* What to do:
Look through the records and copy each line with the string "AimLab" in it.

* Given data:
[Start of section]
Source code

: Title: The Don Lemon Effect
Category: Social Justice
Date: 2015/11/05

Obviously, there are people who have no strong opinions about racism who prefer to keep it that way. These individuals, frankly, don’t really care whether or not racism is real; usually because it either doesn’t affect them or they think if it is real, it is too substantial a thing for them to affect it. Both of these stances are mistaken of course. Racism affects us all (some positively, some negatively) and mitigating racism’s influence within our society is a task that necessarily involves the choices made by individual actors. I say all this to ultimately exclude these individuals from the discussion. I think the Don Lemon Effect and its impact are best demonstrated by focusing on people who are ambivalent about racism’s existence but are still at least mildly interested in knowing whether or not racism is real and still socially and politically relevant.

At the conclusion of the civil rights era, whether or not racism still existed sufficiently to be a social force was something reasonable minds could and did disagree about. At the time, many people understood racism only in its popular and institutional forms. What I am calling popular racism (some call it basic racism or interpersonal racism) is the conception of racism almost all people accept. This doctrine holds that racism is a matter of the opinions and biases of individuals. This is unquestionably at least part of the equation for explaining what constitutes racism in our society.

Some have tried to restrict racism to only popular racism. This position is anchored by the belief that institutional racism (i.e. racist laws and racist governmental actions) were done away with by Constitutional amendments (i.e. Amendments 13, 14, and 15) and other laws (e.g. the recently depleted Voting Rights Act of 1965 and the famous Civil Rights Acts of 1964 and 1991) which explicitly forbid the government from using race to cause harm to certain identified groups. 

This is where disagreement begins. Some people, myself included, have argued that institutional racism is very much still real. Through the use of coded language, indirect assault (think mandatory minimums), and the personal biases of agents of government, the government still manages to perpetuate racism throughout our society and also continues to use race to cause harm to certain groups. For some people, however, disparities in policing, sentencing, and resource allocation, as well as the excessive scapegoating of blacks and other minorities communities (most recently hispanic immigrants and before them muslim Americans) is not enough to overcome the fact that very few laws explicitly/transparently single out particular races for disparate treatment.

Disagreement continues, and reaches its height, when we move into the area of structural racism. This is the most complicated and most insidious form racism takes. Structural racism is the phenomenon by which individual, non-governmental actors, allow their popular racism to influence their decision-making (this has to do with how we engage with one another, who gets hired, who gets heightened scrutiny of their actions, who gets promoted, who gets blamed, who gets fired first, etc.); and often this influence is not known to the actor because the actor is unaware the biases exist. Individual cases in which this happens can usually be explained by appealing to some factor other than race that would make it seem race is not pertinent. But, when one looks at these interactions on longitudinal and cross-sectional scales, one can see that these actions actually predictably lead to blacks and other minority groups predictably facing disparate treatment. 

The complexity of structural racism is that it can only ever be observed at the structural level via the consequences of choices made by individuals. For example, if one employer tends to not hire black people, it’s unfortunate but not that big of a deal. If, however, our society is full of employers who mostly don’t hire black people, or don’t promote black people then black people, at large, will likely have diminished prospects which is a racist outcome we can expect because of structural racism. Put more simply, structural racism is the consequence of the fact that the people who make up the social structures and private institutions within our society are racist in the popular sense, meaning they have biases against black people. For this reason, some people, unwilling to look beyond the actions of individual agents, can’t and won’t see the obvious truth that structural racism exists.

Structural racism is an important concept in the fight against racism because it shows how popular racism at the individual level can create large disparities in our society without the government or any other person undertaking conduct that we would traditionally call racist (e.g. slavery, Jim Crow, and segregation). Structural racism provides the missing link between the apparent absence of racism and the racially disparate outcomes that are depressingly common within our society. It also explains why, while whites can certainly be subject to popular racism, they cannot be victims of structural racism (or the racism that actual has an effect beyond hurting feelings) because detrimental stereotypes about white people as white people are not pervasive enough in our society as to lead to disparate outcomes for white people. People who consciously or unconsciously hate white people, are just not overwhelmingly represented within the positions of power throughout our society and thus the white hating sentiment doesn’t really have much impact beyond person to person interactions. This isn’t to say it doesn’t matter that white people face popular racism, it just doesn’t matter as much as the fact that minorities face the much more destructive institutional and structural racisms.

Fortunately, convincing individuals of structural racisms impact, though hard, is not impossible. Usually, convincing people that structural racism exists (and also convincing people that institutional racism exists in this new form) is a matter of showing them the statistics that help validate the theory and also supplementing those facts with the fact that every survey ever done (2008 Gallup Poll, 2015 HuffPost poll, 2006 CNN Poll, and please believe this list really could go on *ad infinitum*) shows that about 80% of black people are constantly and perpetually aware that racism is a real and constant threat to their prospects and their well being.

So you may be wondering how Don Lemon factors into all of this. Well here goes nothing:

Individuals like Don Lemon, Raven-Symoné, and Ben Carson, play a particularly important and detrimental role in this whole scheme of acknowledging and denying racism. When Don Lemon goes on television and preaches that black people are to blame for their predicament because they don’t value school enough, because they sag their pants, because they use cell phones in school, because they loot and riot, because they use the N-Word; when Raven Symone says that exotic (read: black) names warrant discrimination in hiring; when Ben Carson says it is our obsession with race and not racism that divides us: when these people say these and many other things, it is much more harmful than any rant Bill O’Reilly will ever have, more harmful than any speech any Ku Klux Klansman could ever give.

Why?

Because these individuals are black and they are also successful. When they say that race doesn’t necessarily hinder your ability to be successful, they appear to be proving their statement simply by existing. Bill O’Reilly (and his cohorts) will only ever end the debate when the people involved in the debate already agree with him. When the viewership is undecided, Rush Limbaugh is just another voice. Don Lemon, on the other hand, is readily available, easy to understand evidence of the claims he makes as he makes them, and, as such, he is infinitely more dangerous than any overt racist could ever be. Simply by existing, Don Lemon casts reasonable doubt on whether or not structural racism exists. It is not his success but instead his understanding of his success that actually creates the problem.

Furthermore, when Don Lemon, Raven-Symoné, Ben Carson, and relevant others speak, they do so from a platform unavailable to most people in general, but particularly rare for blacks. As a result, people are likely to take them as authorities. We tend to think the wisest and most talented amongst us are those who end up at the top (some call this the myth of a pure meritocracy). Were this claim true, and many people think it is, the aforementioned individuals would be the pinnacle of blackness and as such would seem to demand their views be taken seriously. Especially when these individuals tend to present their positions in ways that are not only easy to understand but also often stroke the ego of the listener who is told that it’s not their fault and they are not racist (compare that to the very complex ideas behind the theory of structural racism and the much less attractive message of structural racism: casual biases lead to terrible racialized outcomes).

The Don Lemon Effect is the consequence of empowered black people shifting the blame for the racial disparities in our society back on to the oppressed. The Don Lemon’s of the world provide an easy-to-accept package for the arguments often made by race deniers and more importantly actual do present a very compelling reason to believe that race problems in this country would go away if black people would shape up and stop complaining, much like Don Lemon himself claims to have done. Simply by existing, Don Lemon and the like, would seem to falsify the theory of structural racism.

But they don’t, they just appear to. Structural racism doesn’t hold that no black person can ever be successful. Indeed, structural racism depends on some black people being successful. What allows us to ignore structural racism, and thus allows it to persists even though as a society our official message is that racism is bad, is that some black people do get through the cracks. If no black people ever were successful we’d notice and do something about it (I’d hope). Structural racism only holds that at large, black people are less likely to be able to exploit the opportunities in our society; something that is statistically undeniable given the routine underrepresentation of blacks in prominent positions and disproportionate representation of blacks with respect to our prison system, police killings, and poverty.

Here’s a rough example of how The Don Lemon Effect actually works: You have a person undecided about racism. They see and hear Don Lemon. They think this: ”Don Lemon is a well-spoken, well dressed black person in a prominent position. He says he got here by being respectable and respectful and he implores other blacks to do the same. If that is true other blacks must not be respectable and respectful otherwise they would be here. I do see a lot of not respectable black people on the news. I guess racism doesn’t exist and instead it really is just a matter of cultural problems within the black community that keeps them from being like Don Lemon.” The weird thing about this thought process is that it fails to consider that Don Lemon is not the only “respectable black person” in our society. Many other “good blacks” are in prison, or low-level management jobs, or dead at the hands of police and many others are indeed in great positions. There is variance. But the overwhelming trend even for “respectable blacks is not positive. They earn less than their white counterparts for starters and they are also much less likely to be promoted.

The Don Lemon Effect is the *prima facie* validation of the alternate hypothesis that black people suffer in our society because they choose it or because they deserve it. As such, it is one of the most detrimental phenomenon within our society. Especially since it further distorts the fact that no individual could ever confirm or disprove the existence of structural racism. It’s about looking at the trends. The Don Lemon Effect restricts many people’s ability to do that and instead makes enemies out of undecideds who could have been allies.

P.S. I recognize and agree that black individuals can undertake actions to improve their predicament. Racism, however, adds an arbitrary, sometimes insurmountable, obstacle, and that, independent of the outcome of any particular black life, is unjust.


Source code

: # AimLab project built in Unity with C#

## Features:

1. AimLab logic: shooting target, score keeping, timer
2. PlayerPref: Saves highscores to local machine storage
[End of section]
* Result for this exercise:
: # AimLab project built in Unity with C#
1. AimLab logic: shooting target, score keeping, timer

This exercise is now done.